New Parametric Approach for Modeling Hydrological Data: An Alternative to the Beta, Kumaraswamy, and Simplex Models

Abstract

We propose a new approach of continuous distributions in the unit interval, focusing on hydrological applications. This study presents the innovative two-parameter model called modified exponentiated generalized (MEG) distribution. The efficiency of the MEG distribution is evidenced through its application to 29 real datasets representing the percentage of useful water volume in hydroelectric power plant reservoirs in Brazil. The model outperforms the beta, simplex, and Kumaraswamy (KW) distributions, which are widely used for this type of analysis. The connection of our proposal with classical distributions, such as the Fréchet and KW distribution, broadens its applicability.

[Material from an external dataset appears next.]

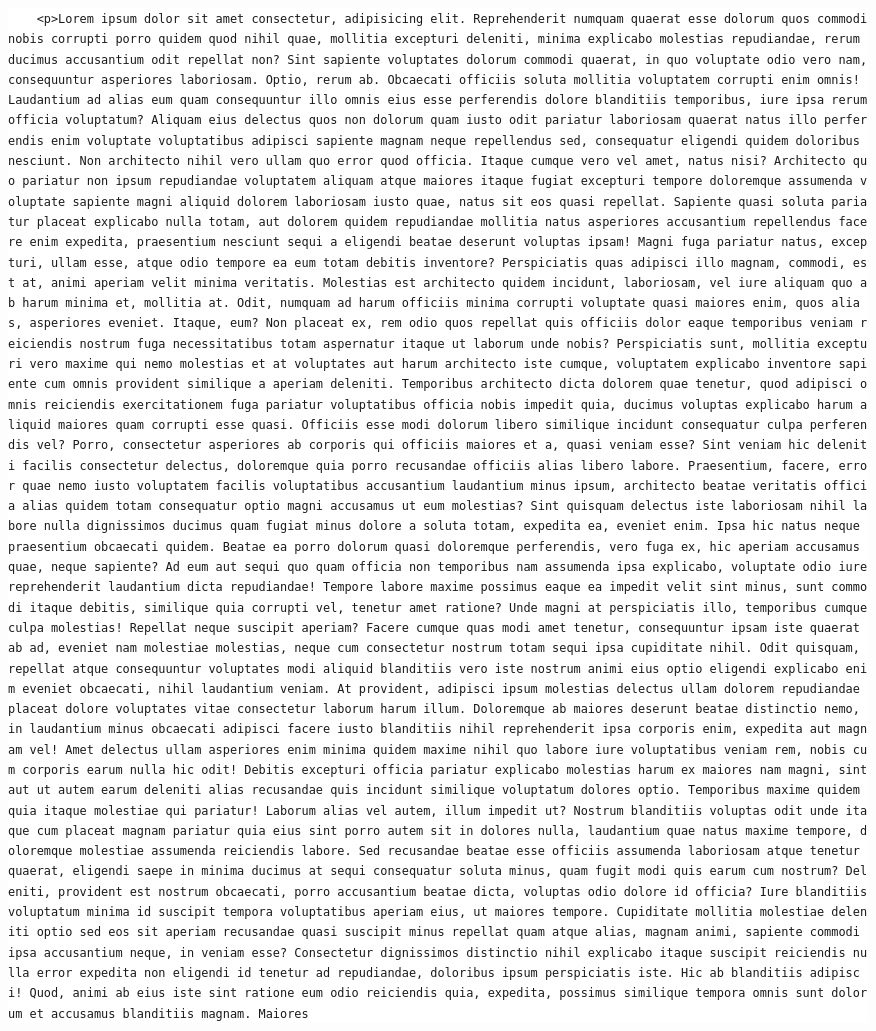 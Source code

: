         <p>Lorem ipsum dolor sit amet consectetur, adipisicing elit. Reprehenderit numquam quaerat esse dolorum quos commodi nobis corrupti porro quidem quod nihil quae, mollitia excepturi deleniti, minima explicabo molestias repudiandae, rerum ducimus accusantium odit repellat non? Sint sapiente voluptates dolorum commodi quaerat, in quo voluptate odio vero nam, consequuntur asperiores laboriosam. Optio, rerum ab. Obcaecati officiis soluta mollitia voluptatem corrupti enim omnis! Laudantium ad alias eum quam consequuntur illo omnis eius esse perferendis dolore blanditiis temporibus, iure ipsa rerum officia voluptatum? Aliquam eius delectus quos non dolorum quam iusto odit pariatur laboriosam quaerat natus illo perferendis enim voluptate voluptatibus adipisci sapiente magnam neque repellendus sed, consequatur eligendi quidem doloribus nesciunt. Non architecto nihil vero ullam quo error quod officia. Itaque cumque vero vel amet, natus nisi? Architecto quo pariatur non ipsum repudiandae voluptatem aliquam atque maiores itaque fugiat excepturi tempore doloremque assumenda voluptate sapiente magni aliquid dolorem laboriosam iusto quae, natus sit eos quasi repellat. Sapiente quasi soluta pariatur placeat explicabo nulla totam, aut dolorem quidem repudiandae mollitia natus asperiores accusantium repellendus facere enim expedita, praesentium nesciunt sequi a eligendi beatae deserunt voluptas ipsam! Magni fuga pariatur natus, excepturi, ullam esse, atque odio tempore ea eum totam debitis inventore? Perspiciatis quas adipisci illo magnam, commodi, est at, animi aperiam velit minima veritatis. Molestias est architecto quidem incidunt, laboriosam, vel iure aliquam quo ab harum minima et, mollitia at. Odit, numquam ad harum officiis minima corrupti voluptate quasi maiores enim, quos alias, asperiores eveniet. Itaque, eum? Non placeat ex, rem odio quos repellat quis officiis dolor eaque temporibus veniam reiciendis nostrum fuga necessitatibus totam aspernatur itaque ut laborum unde nobis? Perspiciatis sunt, mollitia excepturi vero maxime qui nemo molestias et at voluptates aut harum architecto iste cumque, voluptatem explicabo inventore sapiente cum omnis provident similique a aperiam deleniti. Temporibus architecto dicta dolorem quae tenetur, quod adipisci omnis reiciendis exercitationem fuga pariatur voluptatibus officia nobis impedit quia, ducimus voluptas explicabo harum aliquid maiores quam corrupti esse quasi. Officiis esse modi dolorum libero similique incidunt consequatur culpa perferendis vel? Porro, consectetur asperiores ab corporis qui officiis maiores et a, quasi veniam esse? Sint veniam hic deleniti facilis consectetur delectus, doloremque quia porro recusandae officiis alias libero labore. Praesentium, facere, error quae nemo iusto voluptatem facilis voluptatibus accusantium laudantium minus ipsum, architecto beatae veritatis officia alias quidem totam consequatur optio magni accusamus ut eum molestias? Sint quisquam delectus iste laboriosam nihil labore nulla dignissimos ducimus quam fugiat minus dolore a soluta totam, expedita ea, eveniet enim. Ipsa hic natus neque praesentium obcaecati quidem. Beatae ea porro dolorum quasi doloremque perferendis, vero fuga ex, hic aperiam accusamus quae, neque sapiente? Ad eum aut sequi quo quam officia non temporibus nam assumenda ipsa explicabo, voluptate odio iure reprehenderit laudantium dicta repudiandae! Tempore labore maxime possimus eaque ea impedit velit sint minus, sunt commodi itaque debitis, similique quia corrupti vel, tenetur amet ratione? Unde magni at perspiciatis illo, temporibus cumque culpa molestias! Repellat neque suscipit aperiam? Facere cumque quas modi amet tenetur, consequuntur ipsam iste quaerat ab ad, eveniet nam molestiae molestias, neque cum consectetur nostrum totam sequi ipsa cupiditate nihil. Odit quisquam, repellat atque consequuntur voluptates modi aliquid blanditiis vero iste nostrum animi eius optio eligendi explicabo enim eveniet obcaecati, nihil laudantium veniam. At provident, adipisci ipsum molestias delectus ullam dolorem repudiandae placeat dolore voluptates vitae consectetur laborum harum illum. Doloremque ab maiores deserunt beatae distinctio nemo, in laudantium minus obcaecati adipisci facere iusto blanditiis nihil reprehenderit ipsa corporis enim, expedita aut magnam vel! Amet delectus ullam asperiores enim minima quidem maxime nihil quo labore iure voluptatibus veniam rem, nobis cum corporis earum nulla hic odit! Debitis excepturi officia pariatur explicabo molestias harum ex maiores nam magni, sint aut ut autem earum deleniti alias recusandae quis incidunt similique voluptatum dolores optio. Temporibus maxime quidem quia itaque molestiae qui pariatur! Laborum alias vel autem, illum impedit ut? Nostrum blanditiis voluptas odit unde itaque cum placeat magnam pariatur quia eius sint porro autem sit in dolores nulla, laudantium quae natus maxime tempore, doloremque molestiae assumenda reiciendis labore. Sed recusandae beatae esse officiis assumenda laboriosam atque tenetur quaerat, eligendi saepe in minima ducimus at sequi consequatur soluta minus, quam fugit modi quis earum cum nostrum? Deleniti, provident est nostrum obcaecati, porro accusantium beatae dicta, voluptas odio dolore id officia? Iure blanditiis voluptatum minima id suscipit tempora voluptatibus aperiam eius, ut maiores tempore. Cupiditate mollitia molestiae deleniti optio sed eos sit aperiam recusandae quasi suscipit minus repellat quam atque alias, magnam animi, sapiente commodi ipsa accusantium neque, in veniam esse? Consectetur dignissimos distinctio nihil explicabo itaque suscipit reiciendis nulla error expedita non eligendi id tenetur ad repudiandae, doloribus ipsum perspiciatis iste. Hic ab blanditiis adipisci! Quod, animi ab eius iste sint ratione eum odio reiciendis quia, expedita, possimus similique tempora omnis sunt dolorum et accusamus blanditiis magnam. Maiores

While the Fréchet distribution is recognized for its usefulness in modeling extreme values, the proximity to KW allows a comprehensive analysis of hydrological data. The simple and tractable analytical expressions of the MEG's density and cumulative and quantile functions make it computationally feasible and particularly attractive for practical applications. Furthermore, this work highlights the relevance of the related reflected model: the reflected modified exponentiated generalized distribution. This contribution is expected to improve the statistical modeling of hydrological phenomena and provide new perspectives for future scientific investigations.